Segment Open

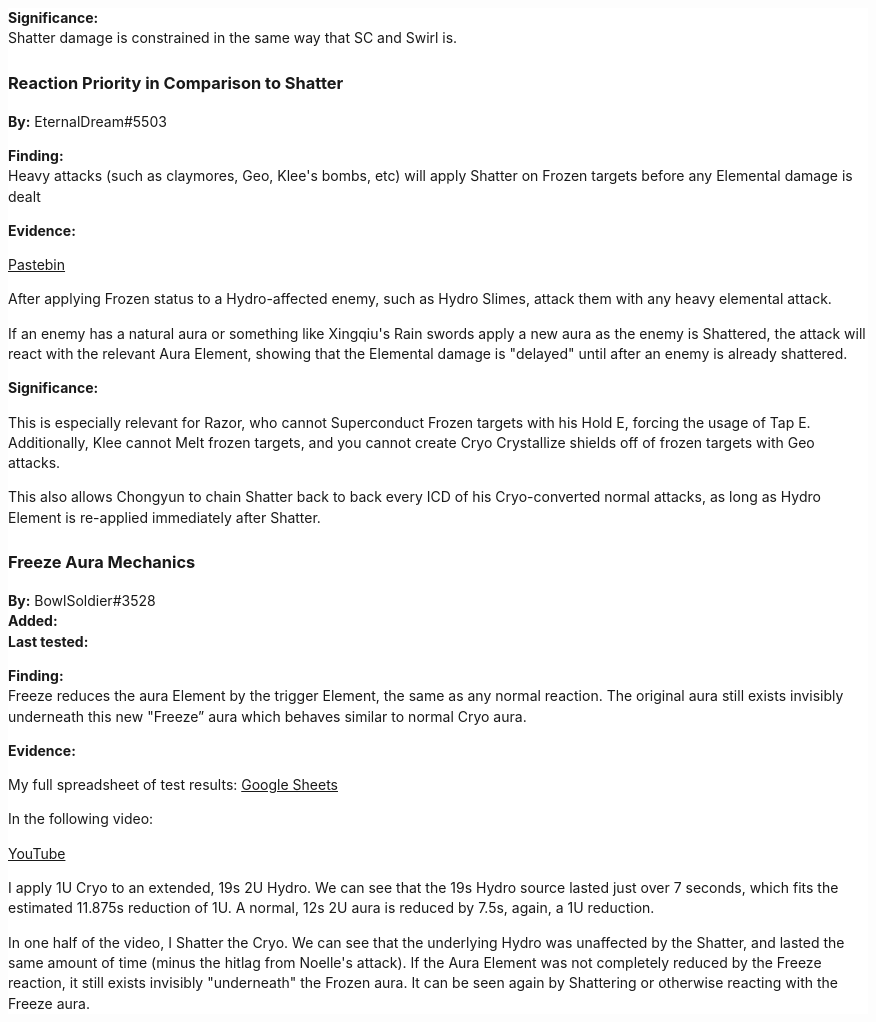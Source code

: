 **Significance:**  
Shatter damage is constrained in the same way that SC and Swirl is.

### Reaction Priority in Comparison to Shatter

**By:** EternalDream\#5503

**Finding:**  
Heavy attacks \(such as claymores, Geo, Klee's bombs, etc\) will apply Shatter on Frozen targets before any Elemental damage is dealt

**Evidence:**

[Pastebin](https://pastebin.com/n5KSZv5L)

After applying Frozen status to a Hydro-affected enemy, such as Hydro Slimes, attack them with any heavy elemental attack.

If an enemy has a natural aura or something like Xingqiu's Rain swords apply a new aura as the enemy is Shattered, the attack will react with the relevant Aura Element, showing that the Elemental damage is "delayed" until after an enemy is already shattered.

**Significance:**

This is especially relevant for Razor, who cannot Superconduct Frozen targets with his Hold E, forcing the usage of Tap E. Additionally, Klee cannot Melt frozen targets, and you cannot create Cryo Crystallize shields off of frozen targets with Geo attacks.

This also allows Chongyun to chain Shatter back to back every ICD of his Cryo-converted normal attacks, as long as Hydro Element is re-applied immediately after Shatter.

### Freeze Aura Mechanics

**By:** BowlSoldier\#3528  
**Added:** <Version date="2020-12-22" />  
**Last tested:** <VersionHl date="2020-12-22" />

**Finding:**  
Freeze reduces the aura Element by the trigger Element, the same as any normal reaction. The original aura still exists invisibly underneath this new "Freeze” aura which behaves similar to normal Cryo aura.

**Evidence:**

My full spreadsheet of test results: [Google Sheets](https://docs.google.com/spreadsheets/d/1i9GdQiO9PeWeoyagcqiBfz02Mk6JzDn3W_4xmDx6Xug/edit?usp=sharing)

In the following video:

[YouTube](https://www.youtube.com/watch?v=PuOtM41S7HA&feature=youtu.be)

I apply 1U Cryo to an extended, 19s 2U Hydro. We can see that the 19s Hydro source lasted just over 7 seconds, which fits the estimated 11.875s reduction of 1U. A normal, 12s 2U aura is reduced by 7.5s, again, a 1U reduction.

In one half of the video, I Shatter the Cryo. We can see that the underlying Hydro was unaffected by the Shatter, and lasted the same amount of time \(minus the hitlag from Noelle's attack\). If the Aura Element was not completely reduced by the Freeze reaction, it still exists invisibly "underneath" the Frozen aura. It can be seen again by Shattering or otherwise reacting with the Freeze aura.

Segment Closed

DESCRIPTION OF THE TASK: Read through the entries above, and wherever a line holds the string "Hydro", copy it.

SOLUTION TO THE PROBLEM:
After applying Frozen status to a Hydro-affected enemy, such as Hydro Slimes, attack them with any heavy elemental attack.
This also allows Chongyun to chain Shatter back to back every ICD of his Cryo-converted normal attacks, as long as Hydro Element is re-applied immediately after Shatter.
I apply 1U Cryo to an extended, 19s 2U Hydro. We can see that the 19s Hydro source lasted just over 7 seconds, which fits the estimated 11.875s reduction of 1U. A normal, 12s 2U aura is reduced by 7.5s, again, a 1U reduction.
In one half of the video, I Shatter the Cryo. We can see that the underlying Hydro was unaffected by the Shatter, and lasted the same amount of time \(minus the hitlag from Noelle's attack\). If the Aura Element was not completely reduced by the Freeze reaction, it still exists invisibly "underneath" the Frozen aura. It can be seen again by Shattering or otherwise reacting with the Freeze aura.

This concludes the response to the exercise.